▶ **YOUR INSTRUCTIONS**: Reproduce the records that follow in full, excluding any picture they contain.

Document images with source code:
|---|

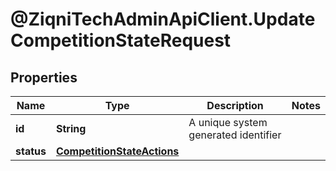 # @ZiqniTechAdminApiClient.UpdateCompetitionStateRequest

## Properties

Name | Type | Description | Notes
------------ | ------------- | ------------- | -------------
**id** | **String** | A unique system generated identifier | 
**status** | [**CompetitionStateActions**](CompetitionStateActions.md) |  | 


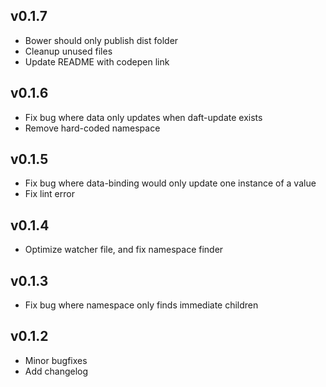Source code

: ## v0.1.7
+ Bower should only publish dist folder
+ Cleanup unused files
+ Update README with codepen link

## v0.1.6
+ Fix bug where data only updates when daft-update exists
+ Remove hard-coded namespace

## v0.1.5
+ Fix bug where data-binding would only update one instance of a value
+ Fix lint error

## v0.1.4
+ Optimize watcher file, and fix namespace finder

## v0.1.3
+ Fix bug where namespace only finds immediate children

## v0.1.2
+ Minor bugfixes
+ Add changelog
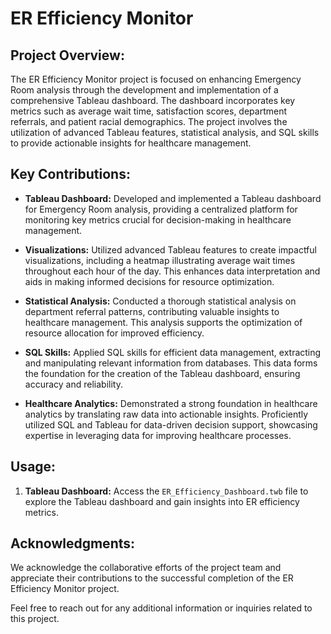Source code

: 
# ER Efficiency Monitor

## Project Overview:

The ER Efficiency Monitor project is focused on enhancing Emergency Room analysis through the development and implementation of a comprehensive Tableau dashboard. The dashboard incorporates key metrics such as average wait time, satisfaction scores, department referrals, and patient racial demographics. The project involves the utilization of advanced Tableau features, statistical analysis, and SQL skills to provide actionable insights for healthcare management.

## Key Contributions:

- **Tableau Dashboard:** Developed and implemented a Tableau dashboard for Emergency Room analysis, providing a centralized platform for monitoring key metrics crucial for decision-making in healthcare management.

- **Visualizations:** Utilized advanced Tableau features to create impactful visualizations, including a heatmap illustrating average wait times throughout each hour of the day. This enhances data interpretation and aids in making informed decisions for resource optimization.

- **Statistical Analysis:** Conducted a thorough statistical analysis on department referral patterns, contributing valuable insights to healthcare management. This analysis supports the optimization of resource allocation for improved efficiency.

- **SQL Skills:** Applied SQL skills for efficient data management, extracting and manipulating relevant information from databases. This data forms the foundation for the creation of the Tableau dashboard, ensuring accuracy and reliability.

- **Healthcare Analytics:** Demonstrated a strong foundation in healthcare analytics by translating raw data into actionable insights. Proficiently utilized SQL and Tableau for data-driven decision support, showcasing expertise in leveraging data for improving healthcare processes.

## Usage:

1. **Tableau Dashboard:** Access the `ER_Efficiency_Dashboard.twb` file to explore the Tableau dashboard and gain insights into ER efficiency metrics.


## Acknowledgments:

We acknowledge the collaborative efforts of the project team and appreciate their contributions to the successful completion of the ER Efficiency Monitor project.

Feel free to reach out for any additional information or inquiries related to this project.
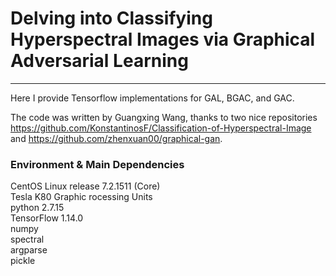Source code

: # Delving into Classifying Hyperspectral Images via Graphical Adversarial Learning
---------------------------------------------
Here I provide Tensorflow implementations for GAL, BGAC, and GAC.

The code was written by Guangxing Wang, thanks to two nice repositories <https://github.com/KonstantinosF/Classification-of-Hyperspectral-Image> 
and <https://github.com/zhenxuan00/graphical-gan>.

### Environment & Main Dependencies
CentOS Linux release 7.2.1511 (Core)<br>
Tesla K80 Graphic rocessing Units<br>
python 2.7.15<br>
TensorFlow 1.14.0<br>
numpy<br>
spectral<br>
argparse<br>
pickle<br>


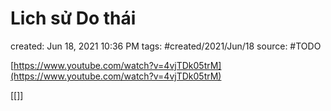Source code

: ---
---

# Lich sử Do thái

created: Jun 18, 2021 10:36 PM
tags: #created/2021/Jun/18
source: #TODO

[https://www.youtube.com/watch?v=4vjTDk05trM](https://www.youtube.com/watch?v=4vjTDk05trM)

[[]]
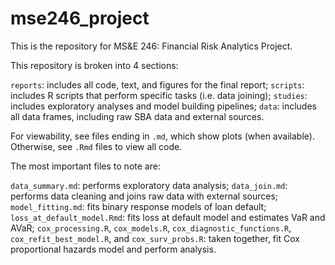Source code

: # mse246_project
This is the repository for MS&amp;E 246: Financial Risk Analytics Project.

This repository is broken into 4 sections:

`reports`: includes all code, text, and figures for the final report;
`scripts`: includes R scripts that perform specific tasks (i.e. data joining);
`studies`: includes exploratory analyses and model building pipelines;
`data`: includes all data frames, including raw SBA data and external sources. 

For viewability, see files ending in `.md`, which show plots (when available). Otherwise, see `.Rmd` files to view all code. 

The most important files to note are: 

`data_summary.md`: performs exploratory data analysis;
`data_join.md`: performs data cleaning and joins raw data with external sources;
`model_fitting.md`: fits binary response models of loan default;
`loss_at_default_model.Rmd`: fits loss at default model and estimates VaR and AVaR; 
`cox_processing.R`, `cox_models.R`, `cox_diagnostic_functions.R`, `cox_refit_best_model.R`, and `cox_surv_probs.R`: taken together, fit Cox proportional hazards model and perform analysis. 
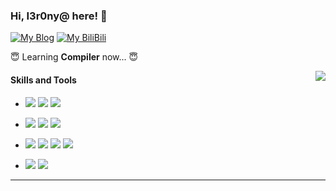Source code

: ### Hi, I3r0ny@ here! 👋

[![My Blog](https://img.shields.io/badge/Blog-I3r0ny%40-%23760f10?style=flat-square&logo=Notion&logoColor=white)](https://aimip02.github.io/)
[![My BiliBili](https://img.shields.io/badge/BiliBili-%E5%A4%9C%E3%81%A8%E6%B5%B7-%2389c3eb?style=flat-square&logo=Bilibili&logoColor=white)](https://space.bilibili.com/3805775)

:innocent: Learning **Compiler** now... :innocent:

[<img align="right" src="https://github-readme-stats.vercel.app/api?username=AimiP02&show_icons=true&locale=cn">]()

#### Skills and Tools

- [![](https://img.shields.io/badge/-C++-008e74?style=flat-square&logo=C%2B%2B&logoColor=white)](https://en.cppreference.com/w/)
[![](https://img.shields.io/badge/-Python-3e74a2?style=flat-square&logo=Python&logoColor=white)](https://www.python.org/)
[![](https://img.shields.io/badge/-Markdown-7967c3?style=flat-square&logo=Markdown&logoColor=white)]()

- [![](https://img.shields.io/badge/Reverse-IDA%20Pro-ffc639?style=flat-square)](https://hex-rays.com/ida-pro/)
[![](https://img.shields.io/badge/Reverse-x64dbg-384d98?style=flat-square)](https://x64dbg.com/)
[![](https://img.shields.io/badge/Reverse-Cheat%20Engine-606eb2?style=flat-square)](https://www.cheatengine.org/)

- [![](https://img.shields.io/badge/-Windows-0f9dde?style=flat-square&logo=Windows%2011&logoColor=ffffff)](https://learn.microsoft.com/zh-cn/windows/win32/apiindex/windows-api-list)
[![](https://img.shields.io/badge/-Linux-fcc624?style=flat-square&logo=linux&logoColor=white)](https://www.linuxfoundation.org/)
[![](https://img.shields.io/badge/-Git-f05032?style=flat-square&logo=git&logoColor=white)](https://git-scm.com/)
[![](https://img.shields.io/badge/-Docker-2496ED?style=flat-square&logo=docker&logoColor=ffffff)](https://www.docker.com/)

- [![](https://img.shields.io/badge/IDE-Visual%20Studio%20Code-blue?style=flat-square&logo=visual-studio-code&logoColor=ffffff)](https://code.visualstudio.com/)
[![](https://img.shields.io/badge/Editor-Vim-019733?style=flat-square&logo=vim&logoColor=ffffff)](https://www.vim.org/)

---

|---|

▶ **SOLUTION FOR THIS PROBLEM**:
 # @ZiqniTechAdminApiClient.UpdateCompetitionStateRequest

## Properties

Name | Type | Description | Notes
------------ | ------------- | ------------- | -------------
**id** | **String** | A unique system generated identifier | 
**status** | [**CompetitionStateActions**](CompetitionStateActions.md) |  | 


Source code

: ## v0.1.7
+ Bower should only publish dist folder
+ Cleanup unused files
+ Update README with codepen link

## v0.1.6
+ Fix bug where data only updates when daft-update exists
+ Remove hard-coded namespace

## v0.1.5
+ Fix bug where data-binding would only update one instance of a value
+ Fix lint error

## v0.1.4
+ Optimize watcher file, and fix namespace finder

## v0.1.3
+ Fix bug where namespace only finds immediate children

## v0.1.2
+ Minor bugfixes
+ Add changelog
Source code

: 
# ER Efficiency Monitor

## Project Overview:

The ER Efficiency Monitor project is focused on enhancing Emergency Room analysis through the development and implementation of a comprehensive Tableau dashboard. The dashboard incorporates key metrics such as average wait time, satisfaction scores, department referrals, and patient racial demographics. The project involves the utilization of advanced Tableau features, statistical analysis, and SQL skills to provide actionable insights for healthcare management.

## Key Contributions:

- **Tableau Dashboard:** Developed and implemented a Tableau dashboard for Emergency Room analysis, providing a centralized platform for monitoring key metrics crucial for decision-making in healthcare management.

- **Visualizations:** Utilized advanced Tableau features to create impactful visualizations, including a heatmap illustrating average wait times throughout each hour of the day. This enhances data interpretation and aids in making informed decisions for resource optimization.

- **Statistical Analysis:** Conducted a thorough statistical analysis on department referral patterns, contributing valuable insights to healthcare management. This analysis supports the optimization of resource allocation for improved efficiency.

- **SQL Skills:** Applied SQL skills for efficient data management, extracting and manipulating relevant information from databases. This data forms the foundation for the creation of the Tableau dashboard, ensuring accuracy and reliability.

- **Healthcare Analytics:** Demonstrated a strong foundation in healthcare analytics by translating raw data into actionable insights. Proficiently utilized SQL and Tableau for data-driven decision support, showcasing expertise in leveraging data for improving healthcare processes.

## Usage:

1. **Tableau Dashboard:** Access the `ER_Efficiency_Dashboard.twb` file to explore the Tableau dashboard and gain insights into ER efficiency metrics.


## Acknowledgments:

We acknowledge the collaborative efforts of the project team and appreciate their contributions to the successful completion of the ER Efficiency Monitor project.

Feel free to reach out for any additional information or inquiries related to this project.
Source code

: # Delving into Classifying Hyperspectral Images via Graphical Adversarial Learning
---------------------------------------------
Here I provide Tensorflow implementations for GAL, BGAC, and GAC.

The code was written by Guangxing Wang, thanks to two nice repositories <https://github.com/KonstantinosF/Classification-of-Hyperspectral-Image> 
and <https://github.com/zhenxuan00/graphical-gan>.

### Environment & Main Dependencies
CentOS Linux release 7.2.1511 (Core)<br>
Tesla K80 Graphic rocessing Units<br>
python 2.7.15<br>
TensorFlow 1.14.0<br>
numpy<br>
spectral<br>
argparse<br>
pickle<br>


Source code

: ---
---

# Lich sử Do thái

created: Jun 18, 2021 10:36 PM
tags: #created/2021/Jun/18
source: #TODO

[https://www.youtube.com/watch?v=4vjTDk05trM](https://www.youtube.com/watch?v=4vjTDk05trM)

[[]]
Source code

: # mse246_project
This is the repository for MS&amp;E 246: Financial Risk Analytics Project.

This repository is broken into 4 sections:

`reports`: includes all code, text, and figures for the final report;
`scripts`: includes R scripts that perform specific tasks (i.e. data joining);
`studies`: includes exploratory analyses and model building pipelines;
`data`: includes all data frames, including raw SBA data and external sources. 

For viewability, see files ending in `.md`, which show plots (when available). Otherwise, see `.Rmd` files to view all code. 

The most important files to note are: 

`data_summary.md`: performs exploratory data analysis;
`data_join.md`: performs data cleaning and joins raw data with external sources;
`model_fitting.md`: fits binary response models of loan default;
`loss_at_default_model.Rmd`: fits loss at default model and estimates VaR and AVaR; 
`cox_processing.R`, `cox_models.R`, `cox_diagnostic_functions.R`, `cox_refit_best_model.R`, and `cox_surv_probs.R`: taken together, fit Cox proportional hazards model and perform analysis. 
Source code

: ### Hi, I3r0ny@ here! 👋

[![My Blog](https://img.shields.io/badge/Blog-I3r0ny%40-%23760f10?style=flat-square&logo=Notion&logoColor=white)](https://aimip02.github.io/)
[![My BiliBili](https://img.shields.io/badge/BiliBili-%E5%A4%9C%E3%81%A8%E6%B5%B7-%2389c3eb?style=flat-square&logo=Bilibili&logoColor=white)](https://space.bilibili.com/3805775)

:innocent: Learning **Compiler** now... :innocent:

[<img align="right" src="https://github-readme-stats.vercel.app/api?username=AimiP02&show_icons=true&locale=cn">]()

#### Skills and Tools

- [![](https://img.shields.io/badge/-C++-008e74?style=flat-square&logo=C%2B%2B&logoColor=white)](https://en.cppreference.com/w/)
[![](https://img.shields.io/badge/-Python-3e74a2?style=flat-square&logo=Python&logoColor=white)](https://www.python.org/)
[![](https://img.shields.io/badge/-Markdown-7967c3?style=flat-square&logo=Markdown&logoColor=white)]()

- [![](https://img.shields.io/badge/Reverse-IDA%20Pro-ffc639?style=flat-square)](https://hex-rays.com/ida-pro/)
[![](https://img.shields.io/badge/Reverse-x64dbg-384d98?style=flat-square)](https://x64dbg.com/)
[![](https://img.shields.io/badge/Reverse-Cheat%20Engine-606eb2?style=flat-square)](https://www.cheatengine.org/)

- [![](https://img.shields.io/badge/-Windows-0f9dde?style=flat-square&logo=Windows%2011&logoColor=ffffff)](https://learn.microsoft.com/zh-cn/windows/win32/apiindex/windows-api-list)
[![](https://img.shields.io/badge/-Linux-fcc624?style=flat-square&logo=linux&logoColor=white)](https://www.linuxfoundation.org/)
[![](https://img.shields.io/badge/-Git-f05032?style=flat-square&logo=git&logoColor=white)](https://git-scm.com/)
[![](https://img.shields.io/badge/-Docker-2496ED?style=flat-square&logo=docker&logoColor=ffffff)](https://www.docker.com/)

- [![](https://img.shields.io/badge/IDE-Visual%20Studio%20Code-blue?style=flat-square&logo=visual-studio-code&logoColor=ffffff)](https://code.visualstudio.com/)
[![](https://img.shields.io/badge/Editor-Vim-019733?style=flat-square&logo=vim&logoColor=ffffff)](https://www.vim.org/)

---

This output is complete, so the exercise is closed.